Heading into the Sixers’ 103-91 loss at the Wells Fargo Center on Saturday night (see Instant Replay), Durant averaged 41.5 points over his last four games. He also scored 30-plus in nine straight before missing the Thunder’s last game with a sprained shooting shoulder.
One night after he sat out, Durant and the Thunder cruised, grabbing the lead in the second quarter, building it to double digits, and holding onto it even after the Sixers climbed to within four points in the third quarter. The Thunder rolled even though they shot 4 for 21 from three-point range and allowed the Sixers to grab 19 offensive rebounds (see 6 observations).
So when Durant posted 32 points, 14 rebounds and 10 assists on 12 for 17 shooting, the Sixers really did hold their own against him -- scary as that may be.
“We go into halftime and at the end of the game, I thought we did a pretty good job against him,” Brown said. “We tried. We have small guys chasing him around and denying him and fronting him and he has everyone scared because he’s Kevin Durant. He’s so long and scores in a variety of ways and he’s the NBA’s hardest player. He always has been an incredibly difficult player to guard.
“I thought our guys were great. But you blink and he’s got a triple-double.”
Yes, Durant has been so good lately that a 32-point night and his fifth career triple-double is deemed rather ordinary.
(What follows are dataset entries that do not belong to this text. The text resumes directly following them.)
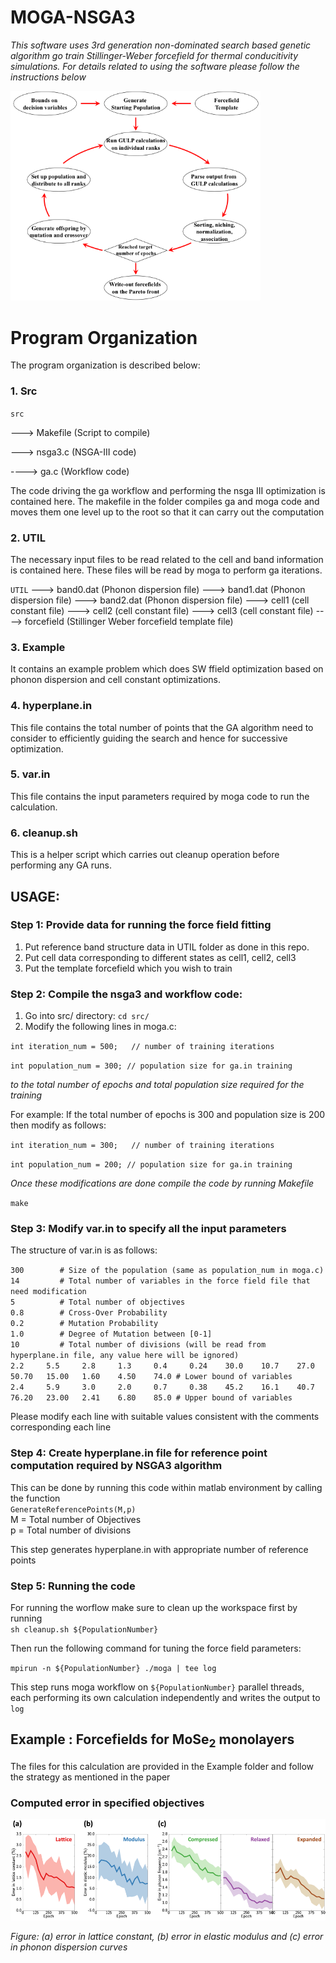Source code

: # MOGA-NSGA3

*This software uses 3rd generation non-dominated search based genetic algorithm go train Stillinger-Weber forcefield for thermal conducitivity simulations. For details related to using the software please follow the instructions below*

<img src="./Media/Picture1.png" width=400>

# Program Organization

The program organization is described below:

### 1. Src

`src`

  ---> Makefile           (Script to compile)
  
  ---> nsga3.c            (NSGA-III code)
  
  ----> ga.c              (Workflow code)
  

The code driving the ga workflow and performing the nsga III optimization is contained here. The makefile in the folder compiles ga and moga code and moves them one level up to the root so that it can carry out the computation

### 2. UTIL
The necessary input files to be read related to the cell and band information is contained here. These files will be read by moga to perform ga iterations.

`UTIL`
 ---> band0.dat            (Phonon dispersion file)
 ---> band1.dat            (Phonon dispersion file)
 ---> band2.dat            (Phonon dispersion file)
 ---> cell1                (cell constant file)
 ---> cell2                (cell constant file)
 ---> cell3                (cell constant file)
 ----> forcefield          (Stillinger Weber forcefield template file)

### 3. Example
It contains an example problem which does SW ffield optimization based on phonon dispersion and cell constant optimizations.

### 4. hyperplane.in
This file contains the total number of points that the GA algorithm need to consider to efficiently guiding the search and hence for successive optimization.

### 5. var.in
This file contains the input parameters required by moga code to run the calculation.

### 6. cleanup.sh
This is a helper script which carries out cleanup operation before performing any GA runs.

## USAGE:

### Step 1: Provide data for running the force field fitting
1. Put reference band structure data in UTIL folder as done in this repo.
2. Put cell data corresponding to different states as cell1, cell2, cell3 
3. Put the template forcefield which you wish to train


### Step 2: Compile the nsga3 and workflow code:
1. Go into src/ directory: `cd src/`
2. Modify the following lines in moga.c:

  `int iteration_num = 500;   // number of training iterations`
  
  `int population_num = 300; // population size for ga.in training`
  
  *to the total number of epochs and total population size required for the training*
  
  For example: If the total number of epochs is 300 and population size is 200 then modify as follows:
  
  `int iteration_num = 300;   // number of training iterations`
  
  `int population_num = 200; // population size for ga.in training`
  
  *Once these modifications are done compile the code by running Makefile*
  
  `make`
  
### Step 3: Modify var.in to specify all the input parameters
The structure of var.in is as follows:

`300        # Size of the population (same as population_num in moga.c) `<br/>
`14         # Total number of variables in the force field file that need modification`<br/>
`5          # Total number of objectives` <br/>
`0.8        # Cross-Over Probability`<br/>
`0.2        # Mutation Probability`<br/>
`1.0        # Degree of Mutation between [0-1]`<br/>
`10         # Total number of divisions (will be read from hyperplane.in file, any value here will be ignored)`<br/>
`2.2     5.5     2.8     1.3     0.4     0.24    30.0    10.7    27.0    50.70   15.00   1.60    4.50    74.0 # Lower bound of variables`<br/>
`2.4     5.9     3.0     2.0     0.7     0.38    45.2    16.1    40.7    76.20   23.00   2.41    6.80    85.0 # Upper bound of variables`<br/>
  
 Please modify each line with suitable values consistent with the comments corresponding each line
 
 ### Step 4: Create hyperplane.in file for reference point computation required by NSGA3 algorithm
 
 This can be done by running this code within matlab environment by calling the function <br/>
 `GenerateReferencePoints(M,p)` <br/>
 M = Total number of Objectives <br/>
 p = Total number of divisions  <br/>
 
 This step generates hyperplane.in with appropriate number of reference points

 
 ### Step 5: Running the code
 
 For running the worflow make sure to clean up the workspace first by running <br/>
 `sh cleanup.sh ${PopulationNumber}`
 
 Then run the following command for tuning the force field parameters:
  
  `mpirun -n ${PopulationNumber} ./moga | tee log`
  
  This step runs moga workflow on `${PopulationNumber}` parallel threads, each performing its own calculation independently and writes the  output to `log`
  
  
<h2> Example : Forcefields for MoSe<sub>2</sub> monolayers</h2>

The files for this calculation are provided in the Example folder and follow the strategy as mentioned in the paper

### Computed error in specified objectives

<img src="./Media/Picture2.png" width=800>

*Figure: (a) error in lattice constant, (b) error in elastic modulus and (c) error in phonon dispersion curves*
However, the part about Durant’s game that made the Sixers take notice was the 10 assists. The All-Star averages a little more than five per game, so to amp it up to double digits while still pouring in 30-plus makes the performance stand out.
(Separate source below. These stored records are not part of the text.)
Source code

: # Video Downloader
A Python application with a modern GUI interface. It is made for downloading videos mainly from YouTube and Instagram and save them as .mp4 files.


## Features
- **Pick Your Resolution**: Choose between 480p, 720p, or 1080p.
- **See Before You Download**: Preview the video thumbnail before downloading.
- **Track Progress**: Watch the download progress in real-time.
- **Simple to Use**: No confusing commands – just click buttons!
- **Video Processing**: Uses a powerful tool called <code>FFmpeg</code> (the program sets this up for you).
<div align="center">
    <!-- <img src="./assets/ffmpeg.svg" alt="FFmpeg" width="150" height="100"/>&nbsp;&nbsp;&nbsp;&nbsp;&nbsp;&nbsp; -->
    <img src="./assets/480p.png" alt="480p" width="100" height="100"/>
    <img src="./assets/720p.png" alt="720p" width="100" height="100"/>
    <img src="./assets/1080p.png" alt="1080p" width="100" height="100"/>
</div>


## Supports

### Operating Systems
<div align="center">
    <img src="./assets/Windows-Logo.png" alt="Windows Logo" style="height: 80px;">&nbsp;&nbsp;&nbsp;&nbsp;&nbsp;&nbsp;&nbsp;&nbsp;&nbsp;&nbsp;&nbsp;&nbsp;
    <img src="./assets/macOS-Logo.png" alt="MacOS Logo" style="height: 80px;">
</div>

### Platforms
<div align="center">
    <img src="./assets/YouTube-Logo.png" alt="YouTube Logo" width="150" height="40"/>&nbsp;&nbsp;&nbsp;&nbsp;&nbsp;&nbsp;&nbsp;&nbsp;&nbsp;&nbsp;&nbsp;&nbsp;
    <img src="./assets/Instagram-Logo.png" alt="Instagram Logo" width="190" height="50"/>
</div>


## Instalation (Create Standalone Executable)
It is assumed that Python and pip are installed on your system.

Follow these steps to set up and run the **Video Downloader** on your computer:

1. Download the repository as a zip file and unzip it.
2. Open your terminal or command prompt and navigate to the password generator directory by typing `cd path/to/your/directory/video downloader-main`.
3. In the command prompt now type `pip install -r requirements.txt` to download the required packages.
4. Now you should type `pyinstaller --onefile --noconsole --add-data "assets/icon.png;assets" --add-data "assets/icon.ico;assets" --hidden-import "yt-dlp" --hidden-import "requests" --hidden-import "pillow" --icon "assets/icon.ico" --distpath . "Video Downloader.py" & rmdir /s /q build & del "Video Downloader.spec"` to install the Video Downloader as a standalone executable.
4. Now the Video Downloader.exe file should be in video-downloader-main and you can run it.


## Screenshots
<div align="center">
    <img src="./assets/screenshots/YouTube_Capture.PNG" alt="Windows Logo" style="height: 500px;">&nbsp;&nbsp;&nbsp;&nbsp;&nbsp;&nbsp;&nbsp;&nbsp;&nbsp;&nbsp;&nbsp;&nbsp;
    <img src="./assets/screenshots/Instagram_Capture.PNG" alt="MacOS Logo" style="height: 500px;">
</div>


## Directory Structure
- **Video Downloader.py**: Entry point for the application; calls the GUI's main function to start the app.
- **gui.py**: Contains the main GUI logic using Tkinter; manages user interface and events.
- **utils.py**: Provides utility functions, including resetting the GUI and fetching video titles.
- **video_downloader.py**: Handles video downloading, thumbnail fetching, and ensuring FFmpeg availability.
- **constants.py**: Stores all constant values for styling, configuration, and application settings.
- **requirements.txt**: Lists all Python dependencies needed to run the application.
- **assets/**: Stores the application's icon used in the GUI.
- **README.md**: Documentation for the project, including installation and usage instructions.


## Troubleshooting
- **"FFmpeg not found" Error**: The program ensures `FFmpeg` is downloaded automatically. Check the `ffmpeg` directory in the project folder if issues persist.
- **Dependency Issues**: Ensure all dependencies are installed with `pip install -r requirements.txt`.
Not only was Durant getting his own shots, he also was getting them for his teammates.
“The thing that’s starting to separate him now is he’ll go out and get five or six assists. Tonight it was 10,” said Evan Turner, who had 15 points and a team-high six assists. “He starting to make his teammates better and that’s making it tougher to guard him.”
One of those teammates was Serge Ibaka. Typically, Ibaka gets his hands on the ball by cleaning the glass and blocking shots. Saturday’s game was no different, with Ibaka blocking five shots, altering at least twice that amount, and pulling down 11 boards.
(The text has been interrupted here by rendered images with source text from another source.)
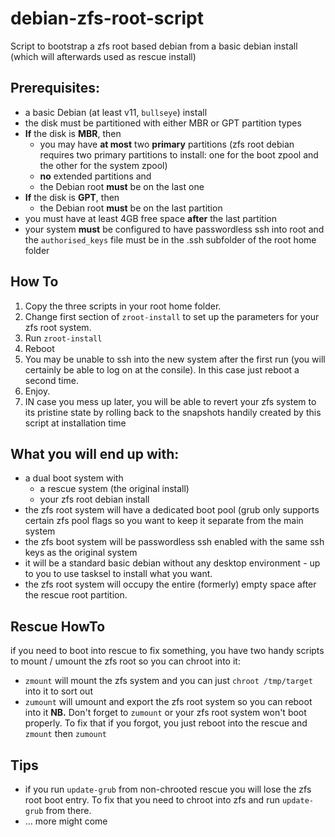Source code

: # debian-zfs-root-script
Script to bootstrap a zfs root based debian from a basic debian install (which will afterwards used as rescue install)

## Prerequisites:
* a basic Debian (at least v11, `bullseye`) install
* the disk must be partitioned with either MBR or GPT partition types
* **If** the disk is **MBR**, then
  * you may have **at most** two **primary** partitions (zfs root debian requires two primary partitions to install: one for the boot zpool and the other for the system zpool)
  * **no** extended partitions and
  * the Debian root **must** be on the last one
* **If** the disk is **GPT**, then
  * the Debian root **must** be on the last partition
* you must have at least 4GB free space **after** the last partition
* your system **must** be configured to have passwordless ssh into root and the `authorised_keys` file must be in the .ssh subfolder of the root home folder 

## How To
1. Copy the three scripts in your root home folder.
2. Change first section of `zroot-install` to set up the parameters for your zfs root system.
3. Run `zroot-install`
4. Reboot
5. You may be unable to ssh into the new system after the first run (you will certainly be able to log on at the consile). In this case just reboot a second time.
7. Enjoy.
8. IN case you mess up later, you will be able to revert your zfs system to its pristine state by rolling back to the snapshots handily created by this script at installation time

## What you will end up with:
* a dual boot system with
  * a rescue system (the original install)
  * your zfs root debian install
* the zfs root system will have a dedicated boot pool (grub only supports certain zfs pool flags so you want to keep it separate from the main system
* the zfs boot system will be passwordless ssh enabled with the same ssh keys as the original system
* it will be a standard basic debian without any desktop environment - up to you to use tasksel to install what you want.
* the zfs root system will occupy the entire (formerly) empty space after the rescue root partition.

## Rescue HowTo

if you need to boot into rescue to fix something, you have two handy scripts to mount / umount the zfs root so you can chroot into it:
* `zmount` will mount the zfs system and you can just `chroot /tmp/target` into it to sort out
* `zumount` will umount and export the zfs root system so you can reboot into it
**NB.** Don't forget to `zumount` or your zfs root system won't boot properly. To fix that if you forgot, you just reboot into the rescue and `zmount` then `zumount`

## Tips
* if you run `update-grub` from non-chrooted rescue you will lose the zfs root boot entry. To fix that you need to chroot into zfs and run `update-grub` from there.
* ... more might come

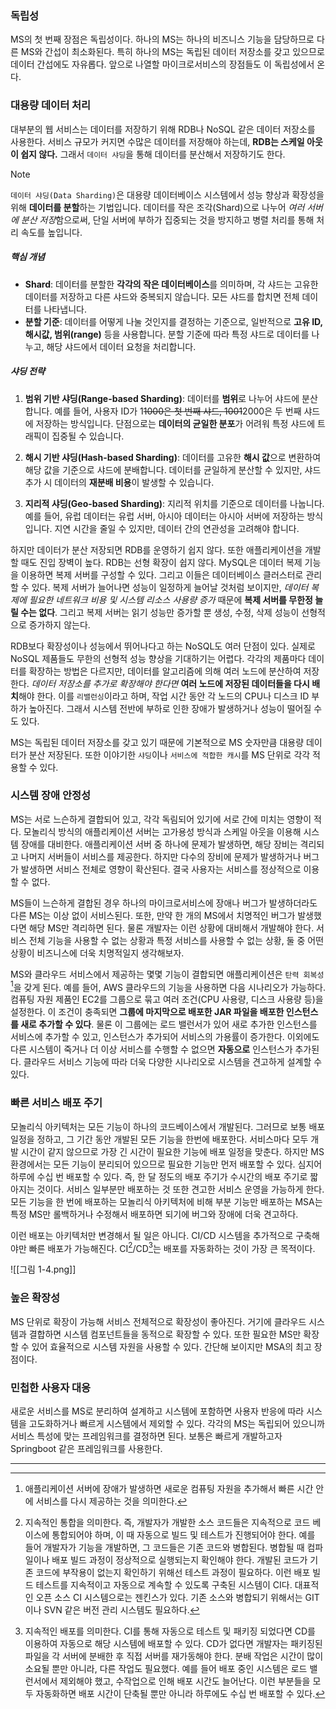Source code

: ### 독립성

MS의 첫 번째 장점은 독립성이다. 하나의 MS는 하나의 비즈니스 기능을 담당하므로 다른 MS와 간섭이 최소화된다. 특히 하나의 MS는 독립된 데이터 저장소를 갖고 있으므로 데이터 간섭에도 자유롭다. 앞으로 나열할 마이크로서비스의 장점들도 이 독립성에서 온다.

### 대용량 데이터 처리

대부분의 웹 서비스는 데이터를 저장하기 위해 RDB나 NoSQL 같은 데이터 저장소를 사용한다. 서비스 규모가 커지면 수많은 데이터를 저장해야 하는데, **RDB는 스케일 아웃이 쉽지 않다.** 그래서 `데이터 샤딩`을 통해 데이터를 분산해서 저장하기도 한다.

>[!note]
>`데이터 샤딩(Data Sharding)`은 대용량 데이터베이스 시스템에서 성능 향상과 확장성을 위해 **데이터를 분할**하는 기법입니다. 데이터를 작은 조각(Shard)으로 나누어 *여러 서버에 분산 저장*함으로써, 단일 서버에 부하가 집중되는 것을 방지하고 병렬 처리를 통해 처리 속도를 높입니다.
>
>##### 핵심 개념
>- **Shard**: 데이터를 분할한 **각각의 작은 데이터베이스**를 의미하며, 각 샤드는 고유한 데이터를 저장하고 다른 샤드와 중복되지 않습니다. 모든 샤드를 합치면 전체 데이터를 나타냅니다.
>- **분할 기준**: 데이터를 어떻게 나눌 것인지를 결정하는 기준으로, 일반적으로 **고유 ID, 해시값, 범위(range)** 등을 사용합니다. 분할 기준에 따라 특정 샤드로 데이터를 나누고, 해당 샤드에서 데이터 요청을 처리합니다.
>  
> ##### 샤딩 전략
>1. **범위 기반 샤딩(Range-based Sharding)**: 데이터를 **범위**로 나누어 샤드에 분산합니다. 예를 들어, 사용자 ID가 1~~1000은 첫 번째 샤드, 1001~~2000은 두 번째 샤드에 저장하는 방식입니다. 단점으로는 **데이터의 균일한 분포**가 어려워 특정 샤드에 트래픽이 집중될 수 있습니다.
  >  
>2. **해시 기반 샤딩(Hash-based Sharding)**: 데이터를 고유한 **해시 값**으로 변환하여 해당 값을 기준으로 샤드에 분배합니다. 데이터를 균일하게 분산할 수 있지만, 샤드 추가 시 데이터의 **재분배 비용**이 발생할 수 있습니다.
>    
>3. **지리적 샤딩(Geo-based Sharding)**: 지리적 위치를 기준으로 데이터를 나눕니다. 예를 들어, 유럽 데이터는 유럽 서버, 아시아 데이터는 아시아 서버에 저장하는 방식입니다. 지연 시간을 줄일 수 있지만, 데이터 간의 연관성을 고려해야 합니다.

하지만 데이터가 분산 저장되면 RDB를 운영하기 쉽지 않다. 또한 애플리케이션을 개발할 때도 진입 장벽이 높다. RDB는 선형 확장이 쉽지 않다. MySQL은 데이터 복제 기능을 이용하면 복제 서버를 구성할 수 있다. 그리고 이들은 데이터베이스 클러스터로 관리할 수 있다. 
복제 서버가 늘어나면 성능이 일정하게 늘어날 것처럼 보이지만, *데이터 복제에 필요한 네트워크 비용 및 시스템 리소스 사용량 증가* 때문에 **복제 서버를 무한정 늘릴 수는 없다**. 그리고 복제 서버는 읽기 성능만 증가할 뿐 생성, 수정, 삭제 성능이 선형적으로 증가하지 않는다.

RDB보다 확장성이나 성능에서 뛰어나다고 하는 NoSQL도 여러 단점이 있다. 실제로 NoSQL 제품들도 무한의 선형적 성능 향상을 기대하기는 어렵다. 각각의 제품마다 데이터를 확장하는 방법은 다르지만, 데이터를 알고리즘에 의해 여러 노드에 분산하여 저장한다. *데이터 저장소를 추가로 확장해야 한다면* **여러 노드에 저장된 데이터들을 다시 배치**해야 한다. 이를 `리밸런싱`이라고 하며, 작업 시간 동안 각 노드의 CPU나 디스크 ID 부하가 높아진다. 그래서 시스템 전반에 부하로 인한 장애가 발생하거나 성능이 떨어질 수도 있다.

MS는 독립된 데이터 저장소를 갖고 있기 때문에 기본적으로 MS 숫자만큼 대용량 데이터가 분산 저장된다. 또한 이야기한 `샤딩`이나 `서비스에 적합한 캐시`를 MS 단위로 각각 적용할 수 있다.

### 시스템 장애 안정성

MS는 서로 느슨하게 결합되어 있고, 각각 독림되어 있기에 서로 간에 미치는 영향이 적다. 모놀리식 방식의 애플리케이션 서버는 고가용성 방식과 스케일 아웃을 이용해 시스템 장애를 대비한다. 애플리케이션 서버 중 하나에 문제가 발생하면, 해당 장비는 격리되고 나머지 서버들이 서비스를 제공한다. 하지만 다수의 장비에 문제가 발생하거나 버그가 발생하면 서비스 전체로 영향이 확산된다. 결국 사용자는 서비스를 정상적으로 이용할 수 없다.

MS들이 느슨하게 결합된 경우 하나의 마이크로서비스에 장애나 버그가 발생하더라도 다른 MS는 이상 없이 서비스된다. 또한, 만약 한 개의 MS에서 치명적인 버그가 발생했다면 해당 MS만 격리하면 된다. 물론 개발자는 이런 상황에 대비해서 개발해야 한다. 서비스 전체 기능을 사용할 수 없는 상황과 특정 서비스를 사용할 수 없는 상황, 둘 중 어떤 상황이 비즈니스에 더욱 치명적일지 생각해보자.

MS와 클라우드 서비스에서 제공하는 몇몇 기능이 결합되면 애플리케이션은 `탄력 회복성`[^1]을 갖게 된다. 예를 들어, AWS 클라우드의 기능을 사용하면 다음 시나리오가 가능하다. 컴퓨팅 자원 제품인 EC2를 그룹으로 묶고 여러 조건(CPU 사용량, 디스크 사용량 등)을 설정한다. 
이 조건이 충족되면 **그룹에 마지막으로 배포한 JAR 파일을 배포한 인스턴스를 새로 추가할 수 있다**. 물론 이 그룹에는 로드 밸런서가 있어 새로 추가한 인스턴스를 서비스에 추가할 수 있고, 인스턴스가 추가되어 서비스의 가용률이 증가한다. 
이외에도 다른 시스템이 죽거나 더 이상 서비스를 수행할 수 없으면 **자동으로** 인스턴스가 추가된다. 클라우드 서비스 기능에 따라 더욱 다양한 시나리오로 시스템을 견고하게 설계할 수 있다.

### 빠른 서비스 배포 주기

모놀리식 아키텍처는 모든 기능이 하나의 코드베이스에서 개발된다. 그러므로 보통 배포 일정을 정하고, 그 기간 동안 개발된 모든 기능을 한번에 배포한다. 서비스마다 모두 개발 시간이 같지 않으므로 가장 긴 시간이 필요한 기능에 배포 일정을 맞춘다. 
하지만 MS 환경에서는 모든 기능이 분리되어 있으므로 필요한 기능만 먼저 배포할 수 있다. 심지어 하루에 수십 번 배포할 수 있다. 즉, 한 달 정도의 배포 주기가 수시간의 배포 주기로 짧아지는 것이다. 서비스 일부분만 배포하는 것 또한 견고한 서비스 운영을 가능하게 한다. 
모든 기능을 한 번에 배포하는 모놀리식 아키텍처에 비해 부분 기능만 배포하는 MSA는 특정 MS만 롤백하거나 수정해서 배포하면 되기에 버그와 장애에 더욱 견고하다.

이런 배포는 아키텍처만 변경해서 될 일은 아니다. CI/CD 시스템을 추가적으로 구축해야만 빠른 배포가 가능해진다. CI[^2]/CD[^3]는 배포를 자동화하는 것이 가장 큰 목적이다.

![[그림 1-4.png]]

### 높은 확장성

MS 단위로 확장이 가능해 서비스 전체적으로 확장성이 좋아진다. 거기에 클라우드 시스템과 결합하면 시스템 컴포넌트들을 동적으로 확장할 수 있다. 또한 필요한 MS만 확장할 수 있어 효율적으로 시스템 자원을 사용할 수 있다. 간단해 보이지만 MSA의 최고 장점이다.

### 민첩한 사용자 대응

새로운 서비스를 MS로 분리하여 설계하고 시스템에 포함하면 사용자 반응에 따라 시스템을 고도화하거나 빠르게 시스템에서 제외할 수 있다. 각각의 MS는 독립되어 있으니까 서비스 특성에 맞는 프레임워크를 결정하면 된다. 보통은 빠르게 개발하고자 Springboot 같은 프레임워크를 사용한다.

---

[^1]: 애플리케이션 서버에 장애가 발생하면 새로운 컴퓨팅 자원을 추가해서 빠른 시간 안에 서비스를 다시 제공하는 것을 의미한다.

[^2]: 지속적인 통합을 의미한다. 즉, 개발자가 개발한 소스 코드들은 지속적으로 코드 베이스에 통합되어야 하며, 이 때 자동으로 빌드 및 테스트가 진행되어야 한다. 예를 들어 개발자가 기능을 개발하면, 그 코드들은 기존 코드와 병합된다. 병합될 때 컴파일이나 배포 빌드 과정이 정상적으로 실행되는지 확인해야 한다. 개발된 코드가 기존 코드에 부작용이 없는지 확인하기 위해선 테스트 과정이 필요하다. 이런 배포 빌드 테스트를 지속적이고 자동으로 계속할 수 있도록 구축된 시스템이 CI다. 대표적인 오픈 소스 CI 시스템으로는 젠킨스가 있다. 기존 소스와 병합되기 위해서는 GIT이나 SVN 같은 버전 관리 시스템도 필요하다.

[^3]: 지속적인 배포를 의미한다. CI를 통해 자동으로 테스트 및 패키징 되었다면 CD를 이용하여 자동으로 해당 시스템에 배포할 수 있다. CD가 없다면 개발자는 패키징된 파일을 각 서버에 분배한 후 직접 서버를 재가동해야 한다. 분배 작업은 시간이 많이 소요될 뿐만 아니라, 다른 작업도 필요했다. 예를 들어 배포 중인 시스템은 로드 밸런서에서 제외해야 했고, 수작업으로 인해 배포 시간도 늘어난다. 이런 부분들을 모두 자동화하면 배포 시간이 단축될 뿐만 아니라 하루에도 수십 번 배포할 수 있다.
But Ibaka has also developed a nice touch from outside the paint as he buried 12 of 16 shots for 25 points.
Durant is the straw that stirs the drink, but Ibaka gets the Thunder going on defense. Though Durant gets all the accolades with his scoring titles and ability on the offensive side — especially with point guard Russell Westbrook out with an injury — Ibaka is the difference maker down low.
“Serge kind of sets the tone by protecting the rim,” Sixers’ center Spencer Hawes said.
Perhaps Ibaka and the Thunder also helped in the education of the Sixers, too, suggests Brown. After all, it wasn’t too long ago that Oklahoma City was struggling to win 30 games in a tough Western Conference. But now, if it hadn’t been for the lockout season in 2011-12, the Thunder would be zeroing in on their fifth straight 50-win season.
Even with an All-Star in Westbrook sitting out, Durant and Ibaka took the Sixers to school.
“The game was never really gone away completely. We may have been a few threes away from clawing back in it, but they are a well-coached team,” Brown said. “They are a really good example for us given where they have come from.”
Brown and the Sixers can only hope that is the case. At 35-10, the Thunder have the most wins in the NBA and will make another run at a title.
And to think, it all started to come together with a couple of really good draft picks.